A 63 now has been shot 28 times in major-championship history, and three times already in the past two weeks after Mickelson did so to start the British Open and Henrik Stenson finished with one to beat Mickelson for the Claret Jug at Troon.
Four of those 63s have come at Baltusrol Golf Club, where Jack Nicklaus and Tom Weiskopf each shot one in the 1980 U.S. Open and Thomas Bjorn did the same at the 2005 PGA.
"Happy to be part of that 63 Club, I guess," Streb said after Friday's eight-birdie, one-bogey round tied him with Walker for the lead at 9 under par heading into the weekend. Their two-day 131s tie the PGA's 36-hole scoring mark shared by seven others.

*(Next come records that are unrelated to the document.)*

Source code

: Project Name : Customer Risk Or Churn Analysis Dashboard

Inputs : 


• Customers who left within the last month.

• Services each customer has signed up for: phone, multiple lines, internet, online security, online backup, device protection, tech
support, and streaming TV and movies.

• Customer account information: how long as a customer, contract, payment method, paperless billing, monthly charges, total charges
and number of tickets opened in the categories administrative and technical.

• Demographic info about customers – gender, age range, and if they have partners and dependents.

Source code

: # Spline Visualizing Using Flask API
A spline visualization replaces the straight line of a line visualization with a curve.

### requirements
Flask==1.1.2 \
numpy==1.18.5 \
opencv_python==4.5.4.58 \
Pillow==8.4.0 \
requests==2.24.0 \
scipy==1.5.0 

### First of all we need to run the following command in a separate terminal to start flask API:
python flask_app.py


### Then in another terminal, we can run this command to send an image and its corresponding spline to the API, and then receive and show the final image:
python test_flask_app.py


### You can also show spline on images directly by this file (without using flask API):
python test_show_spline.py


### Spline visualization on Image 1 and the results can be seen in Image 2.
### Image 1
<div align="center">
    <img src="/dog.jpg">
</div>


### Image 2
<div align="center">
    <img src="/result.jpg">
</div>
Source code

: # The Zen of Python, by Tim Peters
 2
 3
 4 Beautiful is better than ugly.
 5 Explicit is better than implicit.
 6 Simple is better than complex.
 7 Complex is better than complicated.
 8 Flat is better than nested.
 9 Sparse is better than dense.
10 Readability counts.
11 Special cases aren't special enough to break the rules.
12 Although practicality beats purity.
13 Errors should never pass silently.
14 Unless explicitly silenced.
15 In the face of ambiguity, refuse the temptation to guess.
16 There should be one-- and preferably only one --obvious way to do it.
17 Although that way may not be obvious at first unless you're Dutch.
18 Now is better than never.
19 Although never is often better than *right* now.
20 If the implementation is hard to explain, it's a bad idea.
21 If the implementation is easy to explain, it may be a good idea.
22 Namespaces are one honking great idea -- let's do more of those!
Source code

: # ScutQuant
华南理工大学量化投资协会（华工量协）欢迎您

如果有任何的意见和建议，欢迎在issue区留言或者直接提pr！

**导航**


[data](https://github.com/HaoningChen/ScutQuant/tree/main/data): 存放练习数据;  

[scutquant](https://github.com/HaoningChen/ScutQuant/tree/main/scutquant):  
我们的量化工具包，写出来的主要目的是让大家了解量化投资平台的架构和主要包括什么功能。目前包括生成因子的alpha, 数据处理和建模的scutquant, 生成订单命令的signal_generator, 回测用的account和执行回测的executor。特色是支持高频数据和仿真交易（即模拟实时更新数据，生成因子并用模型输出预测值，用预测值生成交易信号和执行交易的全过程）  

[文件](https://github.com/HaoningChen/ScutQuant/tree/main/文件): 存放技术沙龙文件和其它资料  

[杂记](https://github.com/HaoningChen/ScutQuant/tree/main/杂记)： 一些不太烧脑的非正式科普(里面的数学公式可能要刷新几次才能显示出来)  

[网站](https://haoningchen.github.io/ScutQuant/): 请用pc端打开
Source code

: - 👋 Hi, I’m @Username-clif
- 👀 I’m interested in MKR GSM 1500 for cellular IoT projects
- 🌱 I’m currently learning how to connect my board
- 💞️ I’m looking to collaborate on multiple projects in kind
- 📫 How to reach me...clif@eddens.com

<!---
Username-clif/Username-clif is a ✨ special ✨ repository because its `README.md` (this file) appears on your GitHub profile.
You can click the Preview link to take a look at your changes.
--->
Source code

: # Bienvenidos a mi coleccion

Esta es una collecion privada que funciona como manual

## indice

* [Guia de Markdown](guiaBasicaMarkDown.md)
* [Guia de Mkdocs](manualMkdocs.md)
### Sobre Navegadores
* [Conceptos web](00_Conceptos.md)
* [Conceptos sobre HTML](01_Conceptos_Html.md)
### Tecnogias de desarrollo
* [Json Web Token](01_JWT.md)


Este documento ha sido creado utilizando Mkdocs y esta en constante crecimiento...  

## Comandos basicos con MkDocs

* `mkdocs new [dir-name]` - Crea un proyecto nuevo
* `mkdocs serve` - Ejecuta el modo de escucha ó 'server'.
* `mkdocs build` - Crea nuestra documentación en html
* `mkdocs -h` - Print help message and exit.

He's happy, too, to have left behind what he called the disappointment of April's Masters and June's U.S. Open during a season when he missed the cut in the first three majors and hasn't made the cut in one since a tie for 10th place at last year's PGA Championship at Whistling Straits. He won a PGA Tour event last year, but his best finish this year is a tie for 18th.

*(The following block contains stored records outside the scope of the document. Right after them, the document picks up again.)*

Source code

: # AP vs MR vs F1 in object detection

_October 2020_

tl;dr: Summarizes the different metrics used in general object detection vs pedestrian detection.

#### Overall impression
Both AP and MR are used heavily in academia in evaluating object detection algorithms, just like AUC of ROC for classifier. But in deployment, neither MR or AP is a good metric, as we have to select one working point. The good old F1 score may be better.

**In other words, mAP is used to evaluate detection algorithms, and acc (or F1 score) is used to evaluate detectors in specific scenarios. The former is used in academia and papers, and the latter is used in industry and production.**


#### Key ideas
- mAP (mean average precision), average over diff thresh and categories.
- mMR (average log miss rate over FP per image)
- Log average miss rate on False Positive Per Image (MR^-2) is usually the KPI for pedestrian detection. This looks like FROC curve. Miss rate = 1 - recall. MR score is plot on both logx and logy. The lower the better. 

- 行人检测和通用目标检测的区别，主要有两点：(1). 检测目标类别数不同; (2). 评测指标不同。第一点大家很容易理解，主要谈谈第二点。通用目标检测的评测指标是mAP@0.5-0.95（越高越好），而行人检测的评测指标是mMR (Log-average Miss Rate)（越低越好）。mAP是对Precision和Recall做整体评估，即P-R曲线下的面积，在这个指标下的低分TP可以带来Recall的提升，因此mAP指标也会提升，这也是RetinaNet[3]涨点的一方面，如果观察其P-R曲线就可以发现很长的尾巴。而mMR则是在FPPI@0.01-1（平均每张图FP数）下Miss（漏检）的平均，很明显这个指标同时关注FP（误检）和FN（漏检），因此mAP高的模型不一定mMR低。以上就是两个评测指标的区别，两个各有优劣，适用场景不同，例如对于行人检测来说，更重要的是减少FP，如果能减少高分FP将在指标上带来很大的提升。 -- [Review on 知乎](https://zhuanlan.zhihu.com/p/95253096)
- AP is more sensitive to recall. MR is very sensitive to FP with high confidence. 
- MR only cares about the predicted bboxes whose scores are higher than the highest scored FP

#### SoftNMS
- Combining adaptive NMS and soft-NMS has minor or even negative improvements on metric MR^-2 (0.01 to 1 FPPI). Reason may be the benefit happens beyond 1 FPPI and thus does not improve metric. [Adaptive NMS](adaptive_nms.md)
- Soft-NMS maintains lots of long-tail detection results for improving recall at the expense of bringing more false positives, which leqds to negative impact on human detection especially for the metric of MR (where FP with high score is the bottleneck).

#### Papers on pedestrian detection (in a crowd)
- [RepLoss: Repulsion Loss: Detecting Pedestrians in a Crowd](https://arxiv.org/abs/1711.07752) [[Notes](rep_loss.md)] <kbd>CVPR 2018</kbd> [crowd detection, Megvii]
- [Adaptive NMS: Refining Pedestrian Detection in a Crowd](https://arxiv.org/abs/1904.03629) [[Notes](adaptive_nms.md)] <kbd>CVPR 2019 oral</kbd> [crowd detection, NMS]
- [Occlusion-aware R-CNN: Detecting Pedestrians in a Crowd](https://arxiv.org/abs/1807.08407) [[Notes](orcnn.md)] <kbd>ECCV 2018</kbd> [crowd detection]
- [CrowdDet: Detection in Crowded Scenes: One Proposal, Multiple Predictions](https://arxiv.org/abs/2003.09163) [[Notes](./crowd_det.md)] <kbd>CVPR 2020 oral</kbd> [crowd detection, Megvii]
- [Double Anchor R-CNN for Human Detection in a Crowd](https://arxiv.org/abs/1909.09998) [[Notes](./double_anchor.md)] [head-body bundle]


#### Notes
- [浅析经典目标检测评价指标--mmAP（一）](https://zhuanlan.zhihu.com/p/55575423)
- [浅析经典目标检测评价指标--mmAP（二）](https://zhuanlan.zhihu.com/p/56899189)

A Kansas State alumnus who spent winters playing hockey and summers golfing while he grew up in Oklahoma City, Streb won nearly $4 million in 2015 but only a little more than $665,000 so far this year now at age 29.
"Just struggled with my expectations a bit," he said. "I kind of thought it would keep going, and it has been tough. Probably learned the hard way that you've got to start over again."
He said he "found something" in his swing two weeks ago, which he used to make the cut and shoot a Saturday 66 at last week's RBC Canadian Open on his way to Baltusrol.